How I Stumbled Upon Dataiku and Ended Up Mapping 13 Years of My Life

Archive Note: This article was originally published on LinkedIn on September 24, 2024. It serves as a case study in rapid tool adoption and handling large-scale unstructured datasets.

Reflecting from 2026: This project remains one of my favorite examples of 'curiosity-driven development'. The workflow used here—Visual Recipes for cleaning and Python for the final mile—is still the gold standard for efficient data engineering.

dataiku1

I've had a bit of free time recently (nothing to do with that "open to work" banner on my LinkedIn profile image 🤫), and like the data geek I am, I decided to dive into something new. While poking around, I stumbled upon Dataiku Data Science Studio (DSS) - no grand plan, just pure curiosity. Naturally, I wanted something I could jump into straight away and something I had plenty of data for. It needed to be interesting, challenging, and, well, messy enough to test this thing out properly. Dry business examples have never really floated my boat when learning new products. So what could I use?

Then it hit me: Google Location History! Google has been tracking my every move for the last 13 years (don't worry, I'm cool with it), and I thought it'd be interesting to dive into that. However, things were not as simple as one neat dataset. Thanks to a couple of Google account changes (one potentially involving an "email bomb"—don't ask), I had three massive downloads, all with slightly different JSON schemas and overlapping data. In total, about 2GB of JSON begging to be tamed. Perfect Dataiku test subject, right?

Step 1: Spinning Up Dataiku (A.K.A., "Skipping the Docs")

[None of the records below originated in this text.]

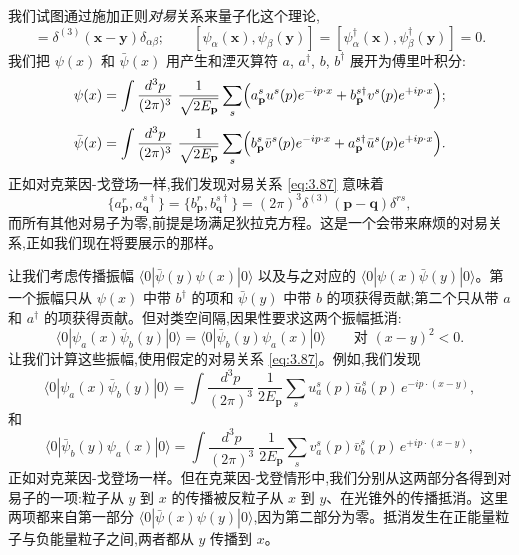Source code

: 我们试图通过施加正则\emph{对易}关系来量子化这个理论,
\begin{equation}
  [\psi_\alpha(\mathbf{x}), \psi_\beta^\dagger(\mathbf{y})]
    = \delta^{(3)}(\mathbf{x}-\mathbf{y})\delta_{\alpha\beta};
  \qquad
  [\psi_\alpha(\mathbf{x}), \psi_\beta(\mathbf{y})]
  = [\psi_\alpha^\dagger(\mathbf{x}), \psi_\beta^\dagger(\mathbf{y})] = 0 .
  \label{eq:3.87}
\end{equation}
我们把 $\psi(x)$ 和 $\bar{\psi}(x)$ 用产生和湮灭算符 $a$, $a^\dagger$, $b$, $b^\dagger$ 展开为傅里叶积分:
\begin{equation}
  \psi(x) = \int \frac{d^3p}{(2\pi)^3}\ \frac{1}{\sqrt{2E_{\mathbf{p}}}}
    \sum_s \Bigl( a_{\mathbf{p}}^s u^s(p)e^{-ip\cdot x}
      + b_{\mathbf{p}}^{s\dagger} v^s(p)e^{+ip\cdot x} \Bigr);
  \label{eq:3.88}
\end{equation}
\begin{equation}
  \bar{\psi}(x) = \int \frac{d^3p}{(2\pi)^3}\ \frac{1}{\sqrt{2E_{\mathbf{p}}}}
    \sum_s \Bigl( b_{\mathbf{p}}^s \bar{v}^s(p)e^{-ip\cdot x}
      + a_{\mathbf{p}}^{s\dagger} \bar{u}^s(p)e^{+ip\cdot x} \Bigr).
  \label{eq:3.89}
\end{equation}
正如对克莱因-戈登场一样,我们发现对易关系 \eqref{eq:3.87} 意味着
\begin{equation}
  \{a_{\mathbf{p}}^r, a_{\mathbf{q}}^{s\dagger}\}
  = \{b_{\mathbf{p}}^r, b_{\mathbf{q}}^{s\dagger}\}
    = (2\pi)^3\delta^{(3)}(\mathbf{p}-\mathbf{q})\delta^{rs},
  \label{eq:3.90}
\end{equation}
而所有其他对易子为零,前提是场满足狄拉克方程。这是一个会带来麻烦的对易关系,正如我们现在将要展示的那样。

让我们考虑传播振幅 $\langle 0|\bar{\psi}(y)\psi(x)|0\rangle$ 以及与之对应的 $\langle 0|\psi(x)\bar{\psi}(y)|0\rangle$。第一个振幅只从 $\psi(x)$ 中带 $b^\dagger$ 的项和 $\bar{\psi}(y)$ 中带 $b$ 的项获得贡献;第二个只从带 $a$ 和 $a^\dagger$ 的项获得贡献。但对类空间隔,因果性要求这两个振幅抵消:
\begin{equation}
  \langle 0|\psi_a(x)\bar{\psi}_b(y)|0\rangle
  = \langle 0|\bar{\psi}_b(y)\psi_a(x)|0\rangle
  \qquad\text{对 } (x-y)^2<0 .
  \label{eq:3.91}
\end{equation}
让我们计算这些振幅,使用假定的对易关系 \eqref{eq:3.87}。例如,我们发现
\begin{equation}
  \langle 0|\psi_a(x)\bar{\psi}_b(y)|0\rangle =
    \int \frac{d^3p}{(2\pi)^3}\ \frac{1}{2E_{\mathbf{p}}}
    \sum_s u_a^s(p)\bar{u}_b^s(p)\, e^{-ip\cdot(x-y)},
  \label{eq:3.92}
\end{equation}
和
\begin{equation}
  \langle 0|\bar{\psi}_b(y)\psi_a(x)|0\rangle =
    \int \frac{d^3p}{(2\pi)^3}\ \frac{1}{2E_{\mathbf{p}}}
    \sum_s v_a^s(p)\bar{v}_b^s(p)\, e^{+ip\cdot(x-y)},
  \label{eq:3.93}
\end{equation}
正如对克莱因-戈登场一样。但在克莱因-戈登情形中,我们分别从这两部分各得到对易子的一项:粒子从 $y$ 到 $x$ 的传播被反粒子从 $x$ 到 $y$、在光锥外的传播抵消。这里两项都来自第一部分 $\langle 0|\bar{\psi}(x)\psi(y)|0\rangle$,因为第二部分为零。抵消发生在正能量粒子与负能量粒子之间,两者都从 $y$ 传播到 $x$。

I have this bad habit - jumping into new tools without reading the docs. I am not the sort of person who refuses to look at the docs (I have never had "RTFM!!!!" shouted at me 😁), I just like to see if I can figure things out intuitively. If I can, I consider it a win and a product which I am more inclined to RTFM when I eventually need to 😉. So, I spun up Dataiku DSS in Docker and got started.

After getting it started, I was presented with this screen...well, not exactly. You'll see a couple of projects here. I didn't want to delete what I have been looking at to make this look "new". But it was essentially like this.

dataiku2

Creating a new project was easy - clicking the "New Project" button was pretty straight forward. I named it, and Dataiku automatically created a project key based on that. A nice little touch for those of us who are a little bit lazy and like the boring stuff done for us.

If you squint at my screenshots, you'll see an F1 project there too 😉. After seeing how easy it was to get into, I decided to expand my horizons a little. But I'll save that story for another day.

dataiku3

Step 2: Importing My First JSON File

The next step? Upload the data. Dataiku guides you along the process really nicely. You are presented with a button saying "Import Your First Dataset"...which I pressed.

dataiku4

Since I was working with files, I selected the "Upload your files" option and selected the smallest JSON file to start with. What could go wrong? Well, Dataiku didn't exactly understand that it wasn't dealing with a CSV. So I thought, "Great, here's where I head to the docs." But before giving up, I noticed the "Configure Format" button.

dataiku5

Clicking that opened up a world of options (okay, a menu). I switched it to JSON and reprocessed the file. Still not quite what I expected. That's when I saw an option to "Extract from a root element". My data was essentially in a massive JSON array called "locations", so I typed that in, hit go, and—boom!—there it was. Data in table format, ready to roll. (Also, yes, I've hidden my location data in the screenshot…I don't want any stalkers.)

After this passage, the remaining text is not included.